Haut Vol – Olivier Bleys


Comme il nous l’avait déjà montré avec « Le Colonel désaccordé », Olivier Bleys aime bien s’inspirer de l’Histoire pour inventer ses propres histoires. Quittant les moiteurs brésiliennes et les instruments de musique supportant mal ce climat, le romancier s’intéresse ici à la France du début du XIXème siècle. Une France encore profondément rurale où les distractions sont rares.

 

Aussi, lorsqu’un cirque vient à s’installer quelque part, c’est toujours une attraction immanquable attirant une foule nombreuse surtout si des numéros inhabituels y sont proposés. Samson Vaillant est l’un de ces saltimbanques toujours sur les routes. Il a fait sa réputation et son succès de ses numéros d’acrobatie, suspendu à bonne hauteur sous les chapiteaux. Arrivé à la cinquantaine, désormais un peu rouillé, le succès se fait désormais aussi rare que la nourriture dans la marmite de sa petite famille.

 

Lorsqu’un imprésario lui propose de devenir l’acrobate faisant son numéro de voltige suspendu à un ballon gonflé d’air chaud, il se laissera convaincre malgré les fortes réticences de son épouse. Il faut dire que la faim tenace, la réputation de l’organisateur qui a fait la fortune de certains artistes comme leur malheur pour d’autres et la tentation d’inscrire son nom au palmarès d’exploits inédits finissent par convaincre notre homme. Commence alors une aventure où Samson va devoir dérouler son savoir-faire accroché par des moyens précaires à des ballons qu’on ne sait ni guider, ni diriger encore.

 

De tels numéros ont effectivement existé à cette époque en France.

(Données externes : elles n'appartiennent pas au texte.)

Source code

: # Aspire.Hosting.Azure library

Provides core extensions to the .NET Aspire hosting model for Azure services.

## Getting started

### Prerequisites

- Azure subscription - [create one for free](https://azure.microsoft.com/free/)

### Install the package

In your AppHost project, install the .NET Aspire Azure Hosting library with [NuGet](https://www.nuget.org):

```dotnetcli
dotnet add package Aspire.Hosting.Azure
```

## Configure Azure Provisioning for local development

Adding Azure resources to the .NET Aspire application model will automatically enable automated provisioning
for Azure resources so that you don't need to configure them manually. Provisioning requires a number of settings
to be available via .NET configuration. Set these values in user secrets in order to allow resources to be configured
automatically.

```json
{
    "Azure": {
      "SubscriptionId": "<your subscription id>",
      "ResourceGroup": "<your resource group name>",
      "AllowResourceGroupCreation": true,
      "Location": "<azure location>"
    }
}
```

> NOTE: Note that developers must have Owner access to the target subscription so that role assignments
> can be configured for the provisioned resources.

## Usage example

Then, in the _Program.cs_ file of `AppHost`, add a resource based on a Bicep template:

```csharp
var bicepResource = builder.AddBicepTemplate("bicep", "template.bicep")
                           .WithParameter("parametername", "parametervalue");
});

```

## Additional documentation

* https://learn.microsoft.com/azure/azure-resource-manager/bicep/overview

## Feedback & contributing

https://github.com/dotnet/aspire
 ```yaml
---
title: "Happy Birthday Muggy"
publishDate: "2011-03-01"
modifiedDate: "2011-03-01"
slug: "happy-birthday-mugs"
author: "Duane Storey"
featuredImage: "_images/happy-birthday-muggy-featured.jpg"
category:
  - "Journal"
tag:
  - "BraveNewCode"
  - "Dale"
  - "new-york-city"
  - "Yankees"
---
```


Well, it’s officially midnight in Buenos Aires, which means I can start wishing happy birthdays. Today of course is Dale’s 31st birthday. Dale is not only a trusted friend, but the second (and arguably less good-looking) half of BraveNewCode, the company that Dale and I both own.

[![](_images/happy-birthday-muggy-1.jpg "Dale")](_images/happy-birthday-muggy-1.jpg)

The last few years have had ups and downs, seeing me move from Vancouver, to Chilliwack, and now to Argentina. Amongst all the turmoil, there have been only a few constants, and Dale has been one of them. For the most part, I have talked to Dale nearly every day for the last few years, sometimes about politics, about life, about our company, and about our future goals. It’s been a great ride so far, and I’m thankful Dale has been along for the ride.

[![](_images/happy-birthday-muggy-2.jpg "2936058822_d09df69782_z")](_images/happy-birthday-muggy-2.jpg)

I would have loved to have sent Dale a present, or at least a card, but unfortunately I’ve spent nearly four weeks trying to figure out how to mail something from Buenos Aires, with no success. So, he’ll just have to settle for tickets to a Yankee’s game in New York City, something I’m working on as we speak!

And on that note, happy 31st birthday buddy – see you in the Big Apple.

Ils correspondaient à l’esprit d’aventure de l’époque, au besoin de donner toujours plus de frissons à un public qui en redemandait et était prêt à payer cher pour cela. Mais, faute de technologie appropriée, ces numéros cessèrent assez vite, la plupart des acrobates terminant empalés sur les clochers des villages ou noyés au-dessus de la mer où les vents dominants les emportaient sans espoir de retour.

 

Samson Vaillant, personnage imaginaire mais inspiré d’acrobates bien réels, connaîtra un autre sort. On prend un réel plaisir à lire ce roman très informé, bien construit, réaliste et instructif. Sans être un chef-d’œuvre, voici une réalisation à découvrir.

 

Publié aux Éditions Gallimard – 2014 – 213 pages

17.10.20

Saturne – Sarah Chiche


Voici un roman, autobiographique, qui aurait pu s’intituler « Famille, je vous hais ». Un roman où celle qui est à la fois femme de lettres, psychanalyste et psychoclinicienne tente de continuer de démêler les fils et les liens qui l’ont longtemps entravée.

 

Très jeune, Sarah perd son père. Un homme qui aurait rêvé d’être psychiatre mais que l’autorité paternelle força à devenir administrateur des cliniques que la famille émigrée d’Algérie fit fleurir, pour sa plus grande fortune, partout en France. Une petite fille à qui l’on cacha la mort d’un père. Une enfant confiée aux soins d’une mère aussi sublimement belle qu’instable, elle-même victime d’une enfance malheureuse et de parents qui, chacun à leur manière, l’abandonnèrent à son propre sort.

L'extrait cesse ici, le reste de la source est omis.